__AVAILABLE RECORDS__.
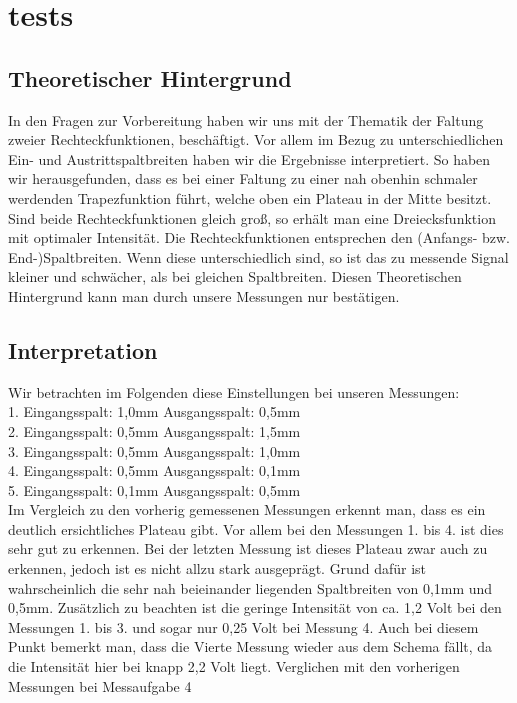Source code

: 

\section{tests}
\subsection {Theoretischer Hintergrund}
In den Fragen zur Vorbereitung haben wir uns mit der Thematik der Faltung zweier Rechteckfunktionen, besch\"aftigt. Vor allem im Bezug zu unterschiedlichen Ein- und Austrittspaltbreiten haben wir die Ergebnisse interpretiert. So haben wir herausgefunden, dass es bei einer Faltung zu einer nah obenhin schmaler werdenden Trapezfunktion f\"uhrt, welche oben ein Plateau in der Mitte besitzt. Sind beide Rechteckfunktionen gleich gro\ss{}, so erh\"alt man eine Dreiecksfunktion mit optimaler Intensit\"at. Die Rechteckfunktionen entsprechen den (Anfangs- bzw. End-)Spaltbreiten. Wenn diese unterschiedlich sind, so ist das zu messende Signal kleiner und schw\"acher, als bei gleichen Spaltbreiten. Diesen Theoretischen Hintergrund kann man  durch unsere Messungen nur best\"atigen. 

\subsection {Interpretation} 
Wir betrachten im Folgenden diese Einstellungen bei unseren Messungen:\\
1. Eingangsspalt: 1,0mm \tab Ausgangsspalt: 0,5mm\\
2. Eingangsspalt: 0,5mm \tab Ausgangsspalt: 1,5mm\\
3. Eingangsspalt: 0,5mm \tab Ausgangsspalt: 1,0mm\\
4. Eingangsspalt: 0,5mm \tab Ausgangsspalt: 0,1mm\\
5. Eingangsspalt: 0,1mm \tab Ausgangsspalt: 0,5mm\\


Im Vergleich zu den vorherig gemessenen Messungen erkennt man, dass es ein deutlich ersichtliches Plateau gibt. Vor allem bei den Messungen 1. bis 4. ist dies sehr gut zu erkennen. Bei der letzten Messung ist dieses Plateau zwar auch zu erkennen, jedoch ist es nicht allzu stark ausgepr\"agt. Grund daf\"ur ist wahrscheinlich die sehr nah beieinander liegenden Spaltbreiten von 0,1mm und 0,5mm. 
Zus\"atzlich zu beachten ist die geringe Intensit\"at von ca. 1,2 Volt bei den Messungen 1. bis 3. und sogar nur 0,25 Volt bei Messung 4.  
Auch bei diesem Punkt bemerkt man, dass die Vierte Messung wieder aus dem Schema f\"allt, da die Intensit\"at hier bei knapp 2,2 Volt liegt. Verglichen mit den vorherigen Messungen bei Messaufgabe 4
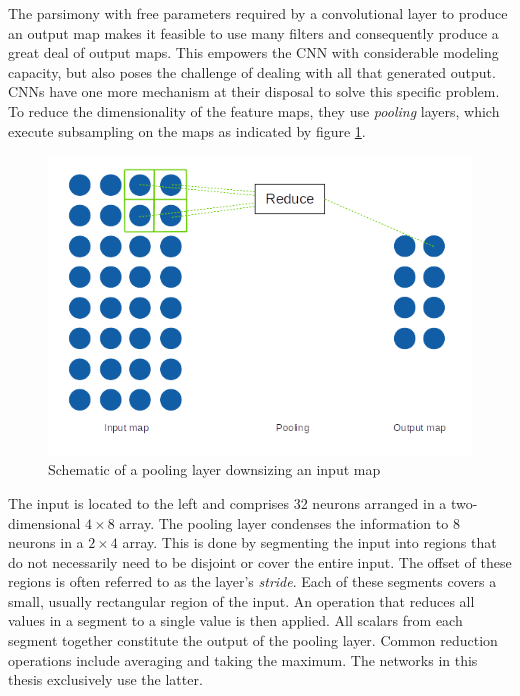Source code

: \documentclass[11pt, a4paper]{article}
\begin{document}
The parsimony with free parameters required by a convolutional layer to produce an output map makes it feasible to use many filters and consequently produce a great deal of output maps. This empowers the CNN with considerable modeling capacity, but also poses the challenge of dealing with all that generated output. CNNs have one more mechanism at their disposal to solve this specific problem. To reduce the dimensionality of the feature maps, they use \emph{pooling} layers, which execute subsampling on the maps as indicated by figure \ref{fig:pooling-layer}.

\begin{figure}[h!tb]
	\centering
	\includegraphics{images/pooling_layer.png}
	\caption[Pooling layer functionality]{Schematic of a pooling layer downsizing an input map}
	\label{fig:pooling-layer}
\end{figure}

The input is located to the left and comprises 32 neurons arranged in a two-dimensional $4 \times 8$ array. The pooling layer condenses the information to 8 neurons in a $2 \times 4$ array. This is done by segmenting the input into regions that do not necessarily need to be disjoint or cover the entire input. The offset of these regions is often referred to as the layer's \emph{stride}. Each of these segments covers a small, usually rectangular region of the input. An operation that reduces all values in a segment to a single value is then applied. All scalars from each segment together constitute the output of the pooling layer. Common reduction operations include averaging and taking the maximum. The networks in this thesis exclusively use the latter.
\end{document}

__WHAT YOU ARE ASKED TO DO__.
If a line above holds the string "subsection", return it as it stands.

__YOUR SOLUTION__.
\subsection {Theoretischer Hintergrund}
\subsection {Interpretation} 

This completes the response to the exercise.